- _What you are asked to do_
Select the lines of the records containing the word "have" and list them.

★ ★ ★

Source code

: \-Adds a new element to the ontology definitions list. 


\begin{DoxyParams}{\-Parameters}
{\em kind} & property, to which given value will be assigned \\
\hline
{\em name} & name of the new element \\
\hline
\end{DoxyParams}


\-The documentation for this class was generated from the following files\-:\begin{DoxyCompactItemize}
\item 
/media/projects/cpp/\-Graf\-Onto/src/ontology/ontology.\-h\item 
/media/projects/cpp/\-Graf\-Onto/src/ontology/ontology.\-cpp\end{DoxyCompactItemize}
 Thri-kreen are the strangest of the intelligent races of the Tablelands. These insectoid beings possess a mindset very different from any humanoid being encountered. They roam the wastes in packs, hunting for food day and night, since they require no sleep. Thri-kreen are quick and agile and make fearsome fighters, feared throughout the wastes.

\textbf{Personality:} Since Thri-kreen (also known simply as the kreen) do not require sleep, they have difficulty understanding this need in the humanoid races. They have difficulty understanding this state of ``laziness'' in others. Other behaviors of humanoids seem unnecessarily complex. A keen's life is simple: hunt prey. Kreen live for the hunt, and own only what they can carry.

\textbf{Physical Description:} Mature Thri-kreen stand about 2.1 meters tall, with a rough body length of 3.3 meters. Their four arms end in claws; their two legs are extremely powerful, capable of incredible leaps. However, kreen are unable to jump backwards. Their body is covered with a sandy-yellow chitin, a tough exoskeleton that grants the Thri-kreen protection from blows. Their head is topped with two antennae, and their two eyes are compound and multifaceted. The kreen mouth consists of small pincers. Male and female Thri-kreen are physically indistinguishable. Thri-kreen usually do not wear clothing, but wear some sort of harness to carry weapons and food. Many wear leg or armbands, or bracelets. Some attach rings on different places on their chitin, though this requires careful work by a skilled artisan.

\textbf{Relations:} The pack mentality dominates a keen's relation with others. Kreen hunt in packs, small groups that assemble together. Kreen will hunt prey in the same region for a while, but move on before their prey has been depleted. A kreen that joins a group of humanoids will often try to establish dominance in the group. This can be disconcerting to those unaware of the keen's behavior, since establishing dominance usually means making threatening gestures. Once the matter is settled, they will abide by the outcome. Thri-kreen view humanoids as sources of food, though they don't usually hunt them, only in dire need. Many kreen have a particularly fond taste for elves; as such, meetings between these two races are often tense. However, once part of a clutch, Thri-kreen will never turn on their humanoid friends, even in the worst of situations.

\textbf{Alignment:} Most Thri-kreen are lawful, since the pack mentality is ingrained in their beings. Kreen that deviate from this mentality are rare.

★ ★ ★

- _Written response_
\textbf{Personality:} Since Thri-kreen (also known simply as the kreen) do not require sleep, they have difficulty understanding this need in the humanoid races. They have difficulty understanding this state of ``laziness'' in others. Other behaviors of humanoids seem unnecessarily complex. A keen's life is simple: hunt prey. Kreen live for the hunt, and own only what they can carry.
\textbf{Relations:} The pack mentality dominates a keen's relation with others. Kreen hunt in packs, small groups that assemble together. Kreen will hunt prey in the same region for a while, but move on before their prey has been depleted. A kreen that joins a group of humanoids will often try to establish dominance in the group. This can be disconcerting to those unaware of the keen's behavior, since establishing dominance usually means making threatening gestures. Once the matter is settled, they will abide by the outcome. Thri-kreen view humanoids as sources of food, though they don't usually hunt them, only in dire need. Many kreen have a particularly fond taste for elves; as such, meetings between these two races are often tense. However, once part of a clutch, Thri-kreen will never turn on their humanoid friends, even in the worst of situations.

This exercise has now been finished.